A Topological Classifier to Characterize Brain States: When Shape Matters More than Variance

Introduction

The paper "A topological classifier to characterize brain states: When shape matters more than variance" (2303.04231) introduces a novel approach to data classification using Topological Data Analysis (TDA), diverging from traditional machine learning paradigms. Instead of focusing on the variance within datasets, the proposed TDA-based classifier leverages the shape and structure of point clouds in high-dimensional spaces. This technique is applied to electroencephalographic (EEG) data recorded during a decision-making experiment involving social pressure-induced motivational states.

Persistence Summaries and Classifier Design

TDA, particularly persistent homology, provides a framework for capturing the topological features of datasets, such as connectivity and cycles, at various resolution scales. The classifier operates by evaluating changes in topological metrics, using persistence diagrams and landscapes as primary tools. These diagrams are transformed into persistence silhouettes, which serve as summaries for assessing the shape of class-specific data clouds.

The classifier's unique methodology involves comparing the persistence silhouettes of different classes and calculating distances between them. When a new data point is added to a class, minimal changes in topological descriptors indicate correct classification, whereas notable changes suggest misclassification.

Figure 1: Persistence landscape obtained from a persistence diagram by means of 45-degree rotation and rescaling.

Figure 2: Tent function for a birth parameter $b$ and a death parameter $d$.

Experimental Setup with EEG Data

The classification task utilized high-dimensional EEG recordings from eleven participants engaged in a decision-making task affected by social pressure. The signals were processed to explore the motivational impact of three conditions: solo, easy, and hard, each corresponding to varying levels of social pressure. Data preprocessing involved filtering the EEG signals into typical frequency bands ($\alpha$, $\beta$, $\gamma$) and performing a dimensionality reduction using methods like PCA and RFE.

Figure 3: Silhouettes from persistence diagrams in dimension zero for each motivational state for each frequency band and unfiltered dataset.

Figure 4: Pre-processing schematic showing data filtering and classification setup.

Results: Influence of Dimensionality Reduction and Frequency Bands

The study assessed classification accuracies across source and electrode spaces, employing different dimensionality reduction techniques. It was found that TDA classifier performance peaked within reduced dimensionality spaces, particularly in the $\gamma$ frequency band, revealing the classifier's sensitivity to shape rather than variance.

Figure 5: Accuracies of the topological classifier on source space by frequency band without dimensionality reduction for selected participants.

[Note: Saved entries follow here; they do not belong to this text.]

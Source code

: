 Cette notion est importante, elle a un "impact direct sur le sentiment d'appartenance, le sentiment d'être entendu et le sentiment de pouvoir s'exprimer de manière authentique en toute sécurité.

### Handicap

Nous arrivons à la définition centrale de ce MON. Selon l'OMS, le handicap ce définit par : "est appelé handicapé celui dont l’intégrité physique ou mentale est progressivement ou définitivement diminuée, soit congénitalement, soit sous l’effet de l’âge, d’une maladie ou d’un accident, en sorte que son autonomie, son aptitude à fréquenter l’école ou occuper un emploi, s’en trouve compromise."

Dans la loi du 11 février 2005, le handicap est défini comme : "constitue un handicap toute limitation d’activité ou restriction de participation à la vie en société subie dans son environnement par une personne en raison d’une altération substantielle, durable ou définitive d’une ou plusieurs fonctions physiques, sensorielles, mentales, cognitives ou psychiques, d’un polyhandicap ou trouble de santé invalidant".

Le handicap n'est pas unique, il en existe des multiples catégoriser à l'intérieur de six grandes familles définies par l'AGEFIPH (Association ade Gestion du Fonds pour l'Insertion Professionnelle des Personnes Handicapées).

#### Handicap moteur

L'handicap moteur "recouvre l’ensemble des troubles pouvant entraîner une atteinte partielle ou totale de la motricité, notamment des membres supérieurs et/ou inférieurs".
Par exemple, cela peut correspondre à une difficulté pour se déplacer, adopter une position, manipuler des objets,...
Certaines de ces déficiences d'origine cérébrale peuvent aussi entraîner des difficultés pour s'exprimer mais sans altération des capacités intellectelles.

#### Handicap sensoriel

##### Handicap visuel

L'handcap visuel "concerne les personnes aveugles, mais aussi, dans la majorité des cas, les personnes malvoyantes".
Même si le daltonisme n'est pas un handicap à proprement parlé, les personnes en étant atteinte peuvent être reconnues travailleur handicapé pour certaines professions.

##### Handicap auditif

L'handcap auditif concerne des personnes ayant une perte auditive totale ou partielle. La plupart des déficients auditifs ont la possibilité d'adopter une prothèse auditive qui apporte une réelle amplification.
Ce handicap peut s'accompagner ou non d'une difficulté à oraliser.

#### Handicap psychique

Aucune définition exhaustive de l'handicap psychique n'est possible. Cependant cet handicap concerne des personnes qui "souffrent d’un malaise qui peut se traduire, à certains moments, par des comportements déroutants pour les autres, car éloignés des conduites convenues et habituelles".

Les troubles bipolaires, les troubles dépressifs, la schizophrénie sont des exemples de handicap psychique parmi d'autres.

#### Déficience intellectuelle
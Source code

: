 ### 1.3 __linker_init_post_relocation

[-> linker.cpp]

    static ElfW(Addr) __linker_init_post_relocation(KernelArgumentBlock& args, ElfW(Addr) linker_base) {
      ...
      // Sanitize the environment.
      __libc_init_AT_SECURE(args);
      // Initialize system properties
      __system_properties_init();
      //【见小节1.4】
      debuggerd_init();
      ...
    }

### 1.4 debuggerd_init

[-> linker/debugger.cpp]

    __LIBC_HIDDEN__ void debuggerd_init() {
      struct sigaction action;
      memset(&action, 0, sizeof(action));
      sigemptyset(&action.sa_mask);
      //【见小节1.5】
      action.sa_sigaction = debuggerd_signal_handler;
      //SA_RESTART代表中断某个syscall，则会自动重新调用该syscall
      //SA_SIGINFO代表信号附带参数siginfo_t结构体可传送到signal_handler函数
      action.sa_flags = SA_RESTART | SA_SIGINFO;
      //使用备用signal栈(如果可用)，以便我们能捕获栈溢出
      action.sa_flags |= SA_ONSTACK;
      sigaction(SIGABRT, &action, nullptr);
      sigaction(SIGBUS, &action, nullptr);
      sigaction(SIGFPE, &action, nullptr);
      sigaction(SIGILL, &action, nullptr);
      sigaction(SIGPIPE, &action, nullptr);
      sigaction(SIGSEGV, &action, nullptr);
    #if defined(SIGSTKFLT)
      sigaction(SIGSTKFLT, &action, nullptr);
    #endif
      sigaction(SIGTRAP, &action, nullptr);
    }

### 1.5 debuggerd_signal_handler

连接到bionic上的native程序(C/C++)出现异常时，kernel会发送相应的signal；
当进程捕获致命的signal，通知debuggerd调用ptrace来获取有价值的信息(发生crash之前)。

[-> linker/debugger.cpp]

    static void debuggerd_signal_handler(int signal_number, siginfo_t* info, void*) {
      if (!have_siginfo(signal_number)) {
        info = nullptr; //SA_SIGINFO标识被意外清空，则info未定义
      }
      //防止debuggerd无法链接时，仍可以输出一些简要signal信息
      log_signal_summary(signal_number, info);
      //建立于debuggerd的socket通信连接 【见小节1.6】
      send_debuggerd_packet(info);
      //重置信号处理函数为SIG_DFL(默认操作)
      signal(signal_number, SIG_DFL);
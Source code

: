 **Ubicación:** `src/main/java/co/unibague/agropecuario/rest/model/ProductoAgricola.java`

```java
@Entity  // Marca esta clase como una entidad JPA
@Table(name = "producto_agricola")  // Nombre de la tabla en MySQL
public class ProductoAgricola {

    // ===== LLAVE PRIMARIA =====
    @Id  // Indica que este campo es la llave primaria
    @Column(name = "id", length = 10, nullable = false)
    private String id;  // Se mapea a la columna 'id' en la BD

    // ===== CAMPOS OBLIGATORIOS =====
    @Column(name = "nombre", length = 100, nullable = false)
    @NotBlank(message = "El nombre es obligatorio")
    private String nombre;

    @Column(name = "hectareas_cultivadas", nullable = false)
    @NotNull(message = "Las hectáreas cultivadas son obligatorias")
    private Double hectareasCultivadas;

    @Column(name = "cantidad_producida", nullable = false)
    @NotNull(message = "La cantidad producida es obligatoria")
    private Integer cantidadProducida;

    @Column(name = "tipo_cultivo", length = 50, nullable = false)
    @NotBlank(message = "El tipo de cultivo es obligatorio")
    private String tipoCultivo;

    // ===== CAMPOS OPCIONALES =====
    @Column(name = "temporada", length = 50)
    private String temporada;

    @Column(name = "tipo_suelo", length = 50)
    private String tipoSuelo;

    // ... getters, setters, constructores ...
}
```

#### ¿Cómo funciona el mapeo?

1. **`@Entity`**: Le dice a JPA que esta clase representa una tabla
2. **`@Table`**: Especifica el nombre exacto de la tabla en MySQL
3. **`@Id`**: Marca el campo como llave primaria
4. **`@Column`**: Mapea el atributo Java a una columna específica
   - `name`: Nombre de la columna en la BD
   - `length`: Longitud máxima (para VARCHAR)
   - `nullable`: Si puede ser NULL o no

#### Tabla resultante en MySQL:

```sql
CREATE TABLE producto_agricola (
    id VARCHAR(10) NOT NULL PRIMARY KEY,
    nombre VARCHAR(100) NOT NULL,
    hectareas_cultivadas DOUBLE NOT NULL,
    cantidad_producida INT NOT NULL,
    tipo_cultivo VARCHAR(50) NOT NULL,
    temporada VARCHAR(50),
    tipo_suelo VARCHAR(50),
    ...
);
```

Figure 6: Comparison of baseline accuracies with those obtained after dimensionality reduction via PCA and RFE for participants.

Discussion

The novel TDA-based classifier provides comparable accuracies to conventional methods like nearest neighbor classification (1-NN). However, its reliance on shape characteristics rather than explained variance highlights a critical difference in approach. While 1-NN classifiers exhibit improved performance with increased variance explanation, TDA classifiers prioritize intrinsic data shape, which stabilizes at a specific dimension.

This behavior suggests potential applications where interpretability and data structure insights are crucial, such as understanding neural states during complex cognitive tasks. The findings reinforce the effectiveness of TDA in capturing topological features relevant for classification, particularly in high-dimensional biological data.

Conclusion

The study presents a promising avenue for data classification using topological analyses, advancing both theoretical understanding and practical application in neuroscience. The TDA classifier's focus on shape over variance offers insights into data structure that traditional methods may overlook, opening possibilities for more interpretable AI systems in sensitive applications. Further research could explore expanding the classifier's applicability across varied datasets and refining its robustness in different domains.